**GOAL OF THE EXERCISE:**
Search the records for "assets". Copy every line where it appears.

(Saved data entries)
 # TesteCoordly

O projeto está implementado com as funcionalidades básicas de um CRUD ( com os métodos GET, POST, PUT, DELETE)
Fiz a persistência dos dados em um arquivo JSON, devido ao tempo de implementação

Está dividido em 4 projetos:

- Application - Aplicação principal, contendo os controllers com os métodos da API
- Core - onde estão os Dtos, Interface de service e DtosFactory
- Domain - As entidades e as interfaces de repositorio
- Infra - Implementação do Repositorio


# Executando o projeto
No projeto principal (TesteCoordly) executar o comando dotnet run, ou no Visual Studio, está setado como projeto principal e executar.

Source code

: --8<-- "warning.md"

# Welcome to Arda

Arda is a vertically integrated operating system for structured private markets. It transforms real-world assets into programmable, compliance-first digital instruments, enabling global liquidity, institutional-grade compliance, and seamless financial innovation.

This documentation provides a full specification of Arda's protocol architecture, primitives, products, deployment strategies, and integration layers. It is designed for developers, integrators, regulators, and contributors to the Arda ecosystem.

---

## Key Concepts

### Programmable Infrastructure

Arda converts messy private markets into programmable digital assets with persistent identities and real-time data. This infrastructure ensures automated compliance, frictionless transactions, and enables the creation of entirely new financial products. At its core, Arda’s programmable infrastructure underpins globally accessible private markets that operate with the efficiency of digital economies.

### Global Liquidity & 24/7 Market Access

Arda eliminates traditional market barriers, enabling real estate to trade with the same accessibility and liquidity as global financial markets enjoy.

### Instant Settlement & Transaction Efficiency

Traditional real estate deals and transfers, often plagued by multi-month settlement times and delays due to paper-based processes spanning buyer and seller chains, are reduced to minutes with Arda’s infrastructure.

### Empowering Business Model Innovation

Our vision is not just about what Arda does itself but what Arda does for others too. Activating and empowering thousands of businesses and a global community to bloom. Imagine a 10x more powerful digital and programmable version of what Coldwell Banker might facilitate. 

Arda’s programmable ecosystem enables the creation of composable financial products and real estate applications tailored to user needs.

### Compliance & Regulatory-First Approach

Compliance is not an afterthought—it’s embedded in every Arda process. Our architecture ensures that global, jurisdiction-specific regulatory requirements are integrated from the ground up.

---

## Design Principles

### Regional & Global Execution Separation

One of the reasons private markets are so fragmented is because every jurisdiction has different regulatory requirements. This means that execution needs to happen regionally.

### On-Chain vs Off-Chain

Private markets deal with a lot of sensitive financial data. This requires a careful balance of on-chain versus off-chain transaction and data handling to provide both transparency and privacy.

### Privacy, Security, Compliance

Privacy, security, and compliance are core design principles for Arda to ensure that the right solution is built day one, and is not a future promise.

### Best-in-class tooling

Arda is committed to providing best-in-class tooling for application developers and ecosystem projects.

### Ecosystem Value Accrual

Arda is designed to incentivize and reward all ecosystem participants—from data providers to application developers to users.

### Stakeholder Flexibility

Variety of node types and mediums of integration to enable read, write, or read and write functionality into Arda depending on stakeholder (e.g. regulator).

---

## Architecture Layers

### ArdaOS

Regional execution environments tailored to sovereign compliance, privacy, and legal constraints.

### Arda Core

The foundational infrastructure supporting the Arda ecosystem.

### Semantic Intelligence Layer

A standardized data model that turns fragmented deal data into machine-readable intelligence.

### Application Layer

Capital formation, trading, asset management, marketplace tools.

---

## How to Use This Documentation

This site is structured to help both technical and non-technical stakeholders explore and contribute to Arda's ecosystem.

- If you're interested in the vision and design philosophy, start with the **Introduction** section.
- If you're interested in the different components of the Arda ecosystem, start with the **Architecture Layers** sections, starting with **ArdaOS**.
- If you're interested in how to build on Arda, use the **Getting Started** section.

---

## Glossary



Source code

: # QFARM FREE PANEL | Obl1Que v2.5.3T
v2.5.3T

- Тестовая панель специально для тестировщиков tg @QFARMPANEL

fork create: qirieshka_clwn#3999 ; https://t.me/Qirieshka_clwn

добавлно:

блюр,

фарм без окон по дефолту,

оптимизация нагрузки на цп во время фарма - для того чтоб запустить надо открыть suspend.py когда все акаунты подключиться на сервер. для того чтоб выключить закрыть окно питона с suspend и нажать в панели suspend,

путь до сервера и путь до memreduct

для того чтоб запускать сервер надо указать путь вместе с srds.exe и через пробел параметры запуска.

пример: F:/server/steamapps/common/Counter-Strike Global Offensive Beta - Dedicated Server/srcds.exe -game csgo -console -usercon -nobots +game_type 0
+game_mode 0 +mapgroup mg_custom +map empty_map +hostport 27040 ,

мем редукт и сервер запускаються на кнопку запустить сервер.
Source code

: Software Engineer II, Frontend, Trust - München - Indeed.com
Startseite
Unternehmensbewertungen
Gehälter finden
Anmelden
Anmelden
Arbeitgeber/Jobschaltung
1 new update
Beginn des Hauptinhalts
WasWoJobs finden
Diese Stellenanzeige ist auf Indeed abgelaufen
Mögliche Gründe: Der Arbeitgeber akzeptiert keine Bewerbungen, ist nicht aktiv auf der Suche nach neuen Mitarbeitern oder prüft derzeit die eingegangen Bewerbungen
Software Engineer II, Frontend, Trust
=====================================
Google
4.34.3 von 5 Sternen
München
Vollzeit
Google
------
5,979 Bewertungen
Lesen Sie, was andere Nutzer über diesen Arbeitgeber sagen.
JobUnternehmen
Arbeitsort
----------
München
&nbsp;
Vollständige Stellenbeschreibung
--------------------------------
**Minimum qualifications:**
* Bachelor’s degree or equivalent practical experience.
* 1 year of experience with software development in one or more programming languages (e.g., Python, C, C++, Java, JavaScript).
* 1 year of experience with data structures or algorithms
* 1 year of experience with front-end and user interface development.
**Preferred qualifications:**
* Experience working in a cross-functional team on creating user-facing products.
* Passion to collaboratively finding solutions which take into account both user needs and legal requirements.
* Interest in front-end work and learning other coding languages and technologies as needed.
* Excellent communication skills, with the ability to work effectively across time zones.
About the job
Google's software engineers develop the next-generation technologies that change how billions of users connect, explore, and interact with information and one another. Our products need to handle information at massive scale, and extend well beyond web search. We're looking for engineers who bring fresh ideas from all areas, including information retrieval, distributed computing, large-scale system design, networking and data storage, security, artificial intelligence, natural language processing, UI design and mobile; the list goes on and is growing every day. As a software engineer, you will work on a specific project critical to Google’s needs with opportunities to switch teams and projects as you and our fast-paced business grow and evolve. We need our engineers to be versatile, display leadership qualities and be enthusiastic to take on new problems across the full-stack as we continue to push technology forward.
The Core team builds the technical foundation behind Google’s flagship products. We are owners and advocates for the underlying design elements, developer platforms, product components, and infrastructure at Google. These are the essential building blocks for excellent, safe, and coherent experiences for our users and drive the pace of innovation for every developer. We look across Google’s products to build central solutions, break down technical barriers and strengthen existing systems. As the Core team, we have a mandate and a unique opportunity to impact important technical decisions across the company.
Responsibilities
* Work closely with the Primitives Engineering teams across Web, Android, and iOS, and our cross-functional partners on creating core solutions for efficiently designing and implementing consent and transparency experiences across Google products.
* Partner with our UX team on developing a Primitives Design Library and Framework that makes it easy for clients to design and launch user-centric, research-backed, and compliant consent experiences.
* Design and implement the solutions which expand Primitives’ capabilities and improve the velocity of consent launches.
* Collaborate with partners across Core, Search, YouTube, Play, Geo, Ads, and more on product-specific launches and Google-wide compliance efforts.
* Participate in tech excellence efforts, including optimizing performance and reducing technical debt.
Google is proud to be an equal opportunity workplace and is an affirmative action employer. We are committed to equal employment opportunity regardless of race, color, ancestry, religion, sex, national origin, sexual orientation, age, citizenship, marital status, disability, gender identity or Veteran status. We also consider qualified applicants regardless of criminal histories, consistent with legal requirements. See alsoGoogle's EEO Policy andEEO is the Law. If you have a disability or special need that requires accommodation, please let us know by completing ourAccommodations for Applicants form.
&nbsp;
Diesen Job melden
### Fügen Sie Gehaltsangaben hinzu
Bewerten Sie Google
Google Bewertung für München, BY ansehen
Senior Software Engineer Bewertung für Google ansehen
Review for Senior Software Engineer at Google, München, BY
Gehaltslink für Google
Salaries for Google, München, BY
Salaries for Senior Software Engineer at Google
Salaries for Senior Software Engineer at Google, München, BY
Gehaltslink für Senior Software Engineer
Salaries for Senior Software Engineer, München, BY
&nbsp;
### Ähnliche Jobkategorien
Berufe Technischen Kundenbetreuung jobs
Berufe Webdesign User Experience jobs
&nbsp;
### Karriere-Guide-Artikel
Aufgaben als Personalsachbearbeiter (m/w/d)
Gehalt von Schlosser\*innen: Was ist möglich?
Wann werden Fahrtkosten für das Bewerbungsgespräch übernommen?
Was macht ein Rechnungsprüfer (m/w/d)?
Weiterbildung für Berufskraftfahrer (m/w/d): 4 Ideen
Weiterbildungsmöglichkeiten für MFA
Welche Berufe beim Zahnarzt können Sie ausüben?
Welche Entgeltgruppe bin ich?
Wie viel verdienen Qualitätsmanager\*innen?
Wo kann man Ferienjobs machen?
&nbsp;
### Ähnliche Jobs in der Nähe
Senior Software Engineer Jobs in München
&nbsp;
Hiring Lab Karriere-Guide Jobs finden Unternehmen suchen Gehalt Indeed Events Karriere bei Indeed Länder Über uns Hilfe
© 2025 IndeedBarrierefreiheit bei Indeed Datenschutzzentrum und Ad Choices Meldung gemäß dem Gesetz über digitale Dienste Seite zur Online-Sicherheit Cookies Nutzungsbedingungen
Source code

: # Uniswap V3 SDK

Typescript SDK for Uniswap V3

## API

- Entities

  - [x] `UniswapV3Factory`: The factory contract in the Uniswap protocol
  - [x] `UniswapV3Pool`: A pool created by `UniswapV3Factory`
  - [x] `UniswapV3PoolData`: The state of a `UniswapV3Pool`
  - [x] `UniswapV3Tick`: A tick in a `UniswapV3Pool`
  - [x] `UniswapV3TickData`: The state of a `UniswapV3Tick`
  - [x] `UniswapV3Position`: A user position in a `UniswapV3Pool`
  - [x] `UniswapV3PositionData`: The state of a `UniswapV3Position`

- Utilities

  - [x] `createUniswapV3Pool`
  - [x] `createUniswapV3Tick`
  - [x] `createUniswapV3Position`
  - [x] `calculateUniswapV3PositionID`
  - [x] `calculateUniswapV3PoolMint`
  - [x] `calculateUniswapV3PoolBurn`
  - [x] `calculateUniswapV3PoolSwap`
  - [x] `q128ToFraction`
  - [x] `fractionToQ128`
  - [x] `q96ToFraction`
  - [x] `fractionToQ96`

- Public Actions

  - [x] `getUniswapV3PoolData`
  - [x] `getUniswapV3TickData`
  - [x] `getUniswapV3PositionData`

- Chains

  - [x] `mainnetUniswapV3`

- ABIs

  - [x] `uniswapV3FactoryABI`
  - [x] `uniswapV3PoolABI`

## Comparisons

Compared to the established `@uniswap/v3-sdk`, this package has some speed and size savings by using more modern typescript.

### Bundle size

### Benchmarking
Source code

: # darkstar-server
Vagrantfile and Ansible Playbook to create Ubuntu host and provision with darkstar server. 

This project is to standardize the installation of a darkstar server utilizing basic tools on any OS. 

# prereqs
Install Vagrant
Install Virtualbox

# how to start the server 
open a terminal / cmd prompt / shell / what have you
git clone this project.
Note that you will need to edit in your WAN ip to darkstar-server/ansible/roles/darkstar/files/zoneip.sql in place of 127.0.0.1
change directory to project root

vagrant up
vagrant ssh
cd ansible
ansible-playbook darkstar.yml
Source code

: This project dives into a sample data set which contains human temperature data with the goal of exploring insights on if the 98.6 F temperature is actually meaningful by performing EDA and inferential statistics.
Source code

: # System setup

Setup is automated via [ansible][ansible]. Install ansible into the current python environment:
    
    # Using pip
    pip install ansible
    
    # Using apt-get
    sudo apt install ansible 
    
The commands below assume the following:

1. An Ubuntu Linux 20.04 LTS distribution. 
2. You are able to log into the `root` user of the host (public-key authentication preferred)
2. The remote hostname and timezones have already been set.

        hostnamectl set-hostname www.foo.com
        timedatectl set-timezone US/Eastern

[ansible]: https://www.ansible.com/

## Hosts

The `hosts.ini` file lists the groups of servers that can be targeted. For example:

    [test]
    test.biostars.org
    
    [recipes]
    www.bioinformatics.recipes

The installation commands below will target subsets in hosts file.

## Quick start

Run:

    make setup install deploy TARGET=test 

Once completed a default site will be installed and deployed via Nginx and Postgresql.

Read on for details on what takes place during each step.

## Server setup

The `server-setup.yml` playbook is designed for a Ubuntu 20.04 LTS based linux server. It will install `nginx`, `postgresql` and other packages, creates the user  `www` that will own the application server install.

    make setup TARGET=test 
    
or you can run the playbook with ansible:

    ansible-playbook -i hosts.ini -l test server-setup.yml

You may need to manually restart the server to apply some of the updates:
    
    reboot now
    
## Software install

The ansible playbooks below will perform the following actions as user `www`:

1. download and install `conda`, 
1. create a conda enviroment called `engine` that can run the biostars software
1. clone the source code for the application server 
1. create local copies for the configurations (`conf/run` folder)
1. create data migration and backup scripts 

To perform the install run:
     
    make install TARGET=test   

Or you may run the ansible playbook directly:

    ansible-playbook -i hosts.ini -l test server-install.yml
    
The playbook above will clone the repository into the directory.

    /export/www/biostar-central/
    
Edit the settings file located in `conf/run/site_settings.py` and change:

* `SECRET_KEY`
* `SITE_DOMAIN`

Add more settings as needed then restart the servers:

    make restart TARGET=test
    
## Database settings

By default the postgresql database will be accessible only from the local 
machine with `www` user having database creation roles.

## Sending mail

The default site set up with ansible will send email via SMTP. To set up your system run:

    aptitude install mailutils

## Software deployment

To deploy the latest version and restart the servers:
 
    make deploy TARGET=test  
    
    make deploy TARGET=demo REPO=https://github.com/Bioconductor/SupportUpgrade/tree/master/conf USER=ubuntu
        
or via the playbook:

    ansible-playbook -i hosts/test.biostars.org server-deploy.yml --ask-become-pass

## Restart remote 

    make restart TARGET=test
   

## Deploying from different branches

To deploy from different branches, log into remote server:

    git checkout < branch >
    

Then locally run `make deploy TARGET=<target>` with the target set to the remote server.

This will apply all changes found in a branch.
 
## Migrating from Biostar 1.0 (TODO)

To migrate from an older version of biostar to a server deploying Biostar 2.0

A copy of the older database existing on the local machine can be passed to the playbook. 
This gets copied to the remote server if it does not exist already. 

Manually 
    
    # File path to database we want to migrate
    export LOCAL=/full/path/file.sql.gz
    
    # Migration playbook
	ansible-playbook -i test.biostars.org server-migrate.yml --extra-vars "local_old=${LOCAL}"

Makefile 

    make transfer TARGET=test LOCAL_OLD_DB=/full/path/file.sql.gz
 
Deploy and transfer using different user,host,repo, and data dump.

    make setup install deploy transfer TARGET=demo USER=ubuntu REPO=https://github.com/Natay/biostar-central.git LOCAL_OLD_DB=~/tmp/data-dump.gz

**ANSWER TO THIS PROBLEM:**
Arda is a vertically integrated operating system for structured private markets. It transforms real-world assets into programmable, compliance-first digital instruments, enabling global liquidity, institutional-grade compliance, and seamless financial innovation.
Arda converts messy private markets into programmable digital assets with persistent identities and real-time data. This infrastructure ensures automated compliance, frictionless transactions, and enables the creation of entirely new financial products. At its core, Arda’s programmable infrastructure underpins globally accessible private markets that operate with the efficiency of digital economies.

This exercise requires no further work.